As the deer pants for streams of water, so my soul pants for you, my God. My soul thirsts for God, for the living God. (Ps. 42:1-2a)
You see, it isn’t fear of failure that drives me to try again tomorrow. It is a thirst for something that actually gives life.
That hum in my writing room is still there. It’s quiet—below the radar—but constant and almost like a heartbeat in the womb. I may not be able to see where it is coming from, but I know it is there.
This is the unfailing love of God.
For the perfectionists and burnouts, the ones in deep snow with dehydrated souls, the ones who are pressing on towards the promise of satisfaction in Jesus, know this: failure isn’t an option; it is inevitable.
In this godless world you will continue to experience difficulties. But take heart! I’ve conquered the world. (Jn. 16:33, MSG)
How freeing it is to know that failure is swept up in the person of God and is handed back to us in large helpings of grace, acceptance, and more grace! However, some days I don’t embrace that freedom. I fight against it.
Why? Because I don’t hear the hum of God’s unfailing love; I only hear the tap dance of my "not enoughness" on the stage of the false self. I am so tired of her song and dance, I’d like to throw tomatoes. But God isn’t asking me (or you) to detest such tendencies; he is asking for trust with them.
Pastor and Author Juanita Rasmus was on one of my favorite podcast, Makers and Mystics. She talked about hitting rock bottom and being undone by the things that she thought gave her identity and meaning. Rasmus spoke a lot of the untethering, the stripping, and the purging of the soul’s secondary desires. This is the dawning reality that Jackie Hill Perry identifies as "loving creation more than the Creator himself." St. John of the Cross gives us a glimpse of what happens after we allow ourselves to be undone by the hum of his unfailing love:
I abandoned and forgot myself,
laying my face on my Beloved;
all things ceased; I went out from myself,
leaving my cares
forgotten among the lilies.– St. John of the Cross
You see, failure is an illusion of the false self. It is a sneaky form of pride that steals from the adoration of the God who chooses to love us, flaws and all. There is nothing more glorious than to embrace my identity as a failed perfectionist and to clamor for real intimacy with my Savior.

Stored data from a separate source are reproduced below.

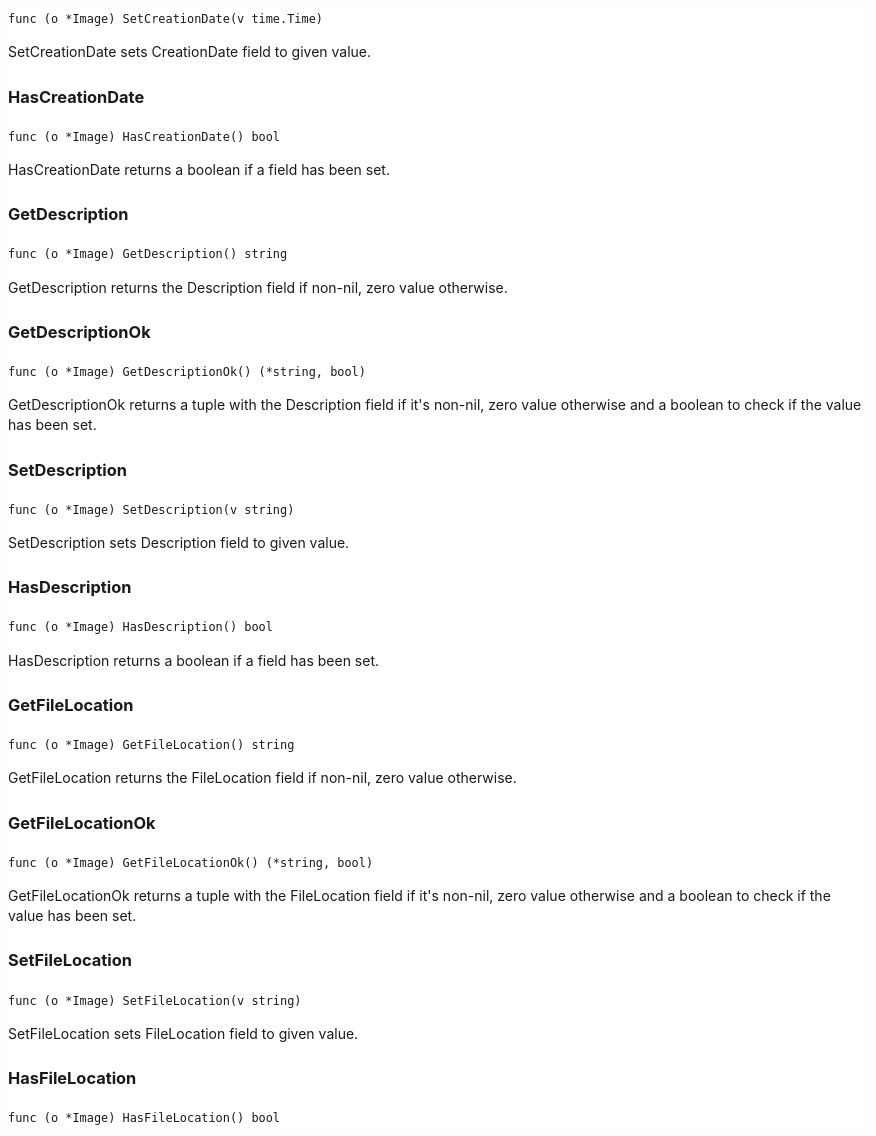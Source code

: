 `func (o *Image) SetCreationDate(v time.Time)`

SetCreationDate sets CreationDate field to given value.

### HasCreationDate

`func (o *Image) HasCreationDate() bool`

HasCreationDate returns a boolean if a field has been set.

### GetDescription

`func (o *Image) GetDescription() string`

GetDescription returns the Description field if non-nil, zero value otherwise.

### GetDescriptionOk

`func (o *Image) GetDescriptionOk() (*string, bool)`

GetDescriptionOk returns a tuple with the Description field if it's non-nil, zero value otherwise
and a boolean to check if the value has been set.

### SetDescription

`func (o *Image) SetDescription(v string)`

SetDescription sets Description field to given value.

### HasDescription

`func (o *Image) HasDescription() bool`

HasDescription returns a boolean if a field has been set.

### GetFileLocation

`func (o *Image) GetFileLocation() string`

GetFileLocation returns the FileLocation field if non-nil, zero value otherwise.

### GetFileLocationOk

`func (o *Image) GetFileLocationOk() (*string, bool)`

GetFileLocationOk returns a tuple with the FileLocation field if it's non-nil, zero value otherwise
and a boolean to check if the value has been set.

### SetFileLocation

`func (o *Image) SetFileLocation(v string)`

SetFileLocation sets FileLocation field to given value.

### HasFileLocation

`func (o *Image) HasFileLocation() bool`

I am in the middle of the renovation of the heart, like Dallas Willard writes:
Jesus did not send his students out to start governments or even churches as we know them today... They were, instead, to establish beachheads of his person, word, and power in the midst of a failing and futile humanity.
Willard uses a military term, "beachhead." It is almost as if Willard was also watching the twilight deer walk across the snowy hollow from my living room window. Perhaps, like the deer, we are to form a line in the deep snowfalls of our lives. We are to slowly and steadily move towards streams of living water, no matter the conditions of our lives or the conditions of our hearts. We are living in the "midst of a failing and futile humanity," and we must be able to pick out the low hum of his unfailing love in our failed attempts at being good enough on a daily basis.
My greatest desire in this season, to surrender to the undoing of God. I am feeling stripped of my own familiar coordinates of meaning and activity and while it is disorienting; it is lovingly directive. It is as if God is turning down the volume through my own misconceptions of failure so I can finally notice the hum that has been there all along.
My love never fails. My love never fails. My love never fails.
PRAYER
Lord, I long to forget myself and the failures I will inevitably make. I truly desire to see the balls dropped as opportunities for grace and intimacy to grow between us. I repent of the times I've tried to be good enough for your love. I repent of looking at what I can do for you as the only proof that I truly love you. Show me how to rest in you. I am the sinner people were shocked you chose to have dinner with. Thank you for always making room for me and my perfectionism at the table of your grace. Amen.